Renaissance Man emerged from the medieval wellspring of the desire for received knowledge. The medieval schools headed by scholars (in effect, philosophers and theologians acting as ‘schoolteachers’) were involved in systematizing that knowledge rather than developing a new one. Out of that well Renaissance Man set the imagination in motion to journey everywhere, dismissing purely practical ideas (i.e., tried and true) in favour of creative ones – innovations which arouse feelings of uncertainty.

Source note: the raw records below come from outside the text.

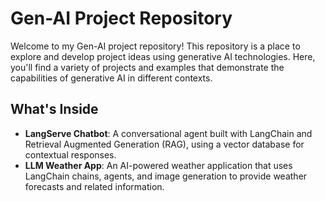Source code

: # Gen-AI Project Repository

Welcome to my Gen-AI project repository! This repository is a place to explore and develop project ideas using generative AI technologies. Here, you'll find a variety of projects and examples that demonstrate the capabilities of generative AI in different contexts.

## What's Inside
- **LangServe Chatbot**: A conversational agent built with LangChain and Retrieval Augmented Generation (RAG), using a vector database for contextual responses.
- **LLM Weather App**: An AI-powered weather application that uses LangChain chains, agents, and image generation to provide weather forecasts and related information.
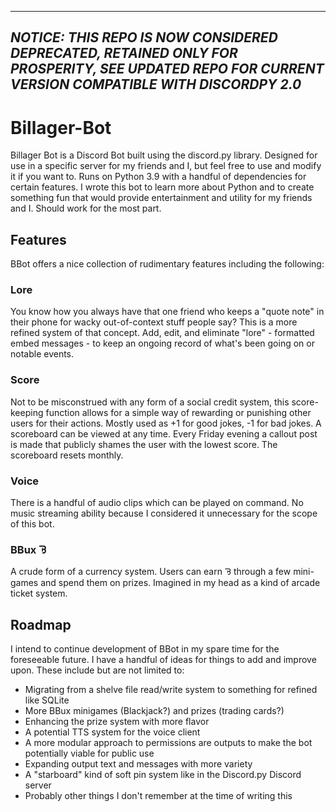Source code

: ------------
***NOTICE: THIS REPO IS NOW CONSIDERED DEPRECATED, RETAINED ONLY FOR PROSPERITY, SEE UPDATED REPO FOR CURRENT VERSION COMPATIBLE WITH DISCORDPY 2.0***
------------

# Billager-Bot
Billager Bot is a Discord Bot built using the discord.py library. Designed for use in a specific server for my friends and I, but feel free to use and modify it if you want to. Runs on Python 3.9 with a handful of dependencies for certain features. I wrote this bot to learn more about Python and to create something fun that would provide entertainment and utility for my friends and I. Should work for the most part.

## Features
BBot offers a nice collection of rudimentary features including the following:
### Lore
You know how you always have that one friend who keeps a "quote note" in their phone for wacky out-of-context stuff people say? This is a more refined system of that concept. Add, edit, and eliminate "lore" - formatted embed messages - to keep an ongoing record of what's been going on or notable events.

### Score
Not to be misconstrued with any form of a social credit system, this score-keeping function allows for a simple way of rewarding or punishing other users for their actions. Mostly used as +1 for good jokes, -1 for bad jokes. A scoreboard can be viewed at any time. Every Friday evening a callout post is made that publicly shames the user with the lowest score. The scoreboard resets monthly.

### Voice
There is a handful of audio clips which can be played on command. No music streaming ability because I considered it unnecessary for the scope of this bot.

### BBux ᘋ
A crude form of a currency system. Users can earn ᘋ through a few mini-games and spend them on prizes. Imagined in my head as a kind of arcade ticket system.

## Roadmap
I intend to continue development of BBot in my spare time for the foreseeable future. I have a handful of ideas for things to add and improve upon.
These include but are not limited to:
- Migrating from a shelve file read/write system to something for refined like SQLite
- More BBux minigames (Blackjack?) and prizes (trading cards?)
- Enhancing the prize system with more flavor  
- A potential TTS system for the voice client
- A more modular approach to permissions are outputs to make the bot potentially viable for public use
- Expanding output text and messages with more variety
- A "starboard" kind of soft pin system like in the Discord.py Discord server
- Probably other things I don't remember at the time of writing this
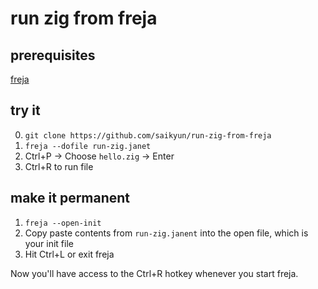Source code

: # run zig from freja

## prerequisites

[freja](https://github.com/saikyun/freja)

## try it

0. `git clone https://github.com/saikyun/run-zig-from-freja`
1. `freja --dofile run-zig.janet`
2. Ctrl+P -> Choose `hello.zig` -> Enter
3. Ctrl+R to run file

## make it permanent

1. `freja --open-init`
2. Copy paste contents from `run-zig.janent` into the open file, which is your init file
3. Hit Ctrl+L or exit freja

Now you'll have access to the Ctrl+R hotkey whenever you start freja.
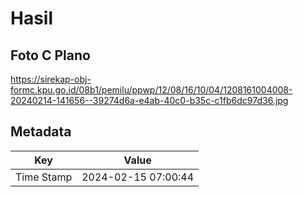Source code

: # Hasil

## Foto C Plano

https://sirekap-obj-formc.kpu.go.id/08b1/pemilu/ppwp/12/08/16/10/04/1208161004008-20240214-141656--39274d6a-e4ab-40c0-b35c-c1fb6dc97d36.jpg


## Metadata

| Key        | Value               |
| ---------- | ------------------- |
| Time Stamp | 2024-02-15 07:00:44 |



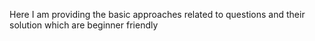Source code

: Here I am providing the basic approaches related to questions and their solution which are beginner friendly
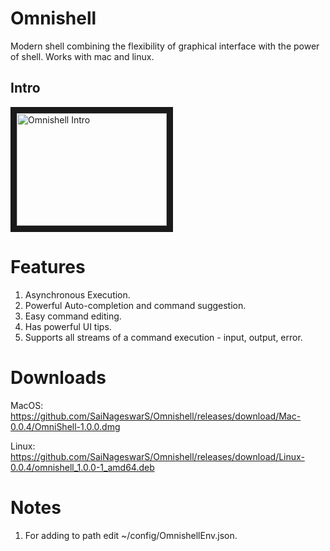 # Omnishell

Modern shell combining the flexibility of graphical interface with the power of shell. Works with mac and linux.

## Intro
<a href="http://www.youtube.com/watch?feature=player_embedded&v=CCXI_mMGqSU" target="_blank">
    <img src="http://img.youtube.com/vi/CCXI_mMGqSU/0.jpg" width="240" height="180" border="10" alt="Omnishell Intro" />
</a>

# Features
1. Asynchronous Execution. 
2. Powerful Auto-completion and command suggestion.
3. Easy command editing.
4. Has powerful UI tips.
5. Supports all streams of a command execution - input, output, error.

# Downloads
MacOS: https://github.com/SaiNageswarS/Omnishell/releases/download/Mac-0.0.4/OmniShell-1.0.0.dmg

Linux: https://github.com/SaiNageswarS/Omnishell/releases/download/Linux-0.0.4/omnishell_1.0.0-1_amd64.deb

# Notes
1. For adding to path edit ~/config/OmnishellEnv.json.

Later, in the age of inventions and discoveries between the nineteenth and twentieth centuries, Marie Curie revisited the thread of Renaissance man with these words, as reported by her daughter Ève Curie (Madame Curie: A Biography, Doubleday, Doran and Co., Garden City, N.Y., 1938):
Humanity certainly needs practical men, who get the most out of their work, and, without forgetting the general good, safeguard their own interests. But humanity also needs dreamers, for whom the disinterested development of an enterprise is so captivating that it becomes impossible for them to devote their care to their own material profit. Without the slightest doubt, these dreamers do not deserve wealth, because they do not desire it. Even so, a well-organised society should assure to such workers the efficient means of accomplishing their task, in a life freed from material care and freely consecrated to research.
The fears of Einstein and Skinner
Around 1946, Albert Einstein seems to have expressed his concern for humanity, which was not keeping pace with technological progress. The question we have to answer today is whether we are even further behind than technology. In short, are we regressing towards mediocrity while the revolution of social media, cloud computing and data science is underway and, again, is the era of mobile technologies, of the Internet of things, of the blockchain and of artificial intelligence making its way? A revolution can present itself simultaneously as a season of light and of darkness, an age of wisdom and madness, the best and worst time to live. So Charles Dickens expressed himself, going with his mind to the time of the French Revolution. To turn the tide in our favour, we need to hold hands to solve the real problem that, according to the behaviour psychologist Burrhus Frederic Skinner, “is not whether machines think, but whether men do”.
The positive school
The Global Happiness Council, an international group of independent experts that publishes an annual report on happiness in the world (the Global Happiness Policy Report), argues that to expand the spaces of freedom we need schools that activate ‘positive education interventions’ – that is, a range of educational programs that train primary school children and secondary school students “to engage in a variety of activities and exercises”. “These include acknowledging what went well today; writing letters of gratitude; learning how to respond constructively; identifying and developing character strengths; and training in meditation, mindfulness, empathy, coping with emotions, decision-making, problem-solving, and critical thinking”.
By investing today in positive schools and teachers, tomorrow we will be able to rely on citizens who are committed to developing family, social and public relations. Lucius Annaeus Seneca said that men confuse happiness with the means to achieve it. Economic growth is just a tool whose good use depends on social innovation whose name is ‘positive school’, the one that conveys optimism, confidence and a sense of hope for the future.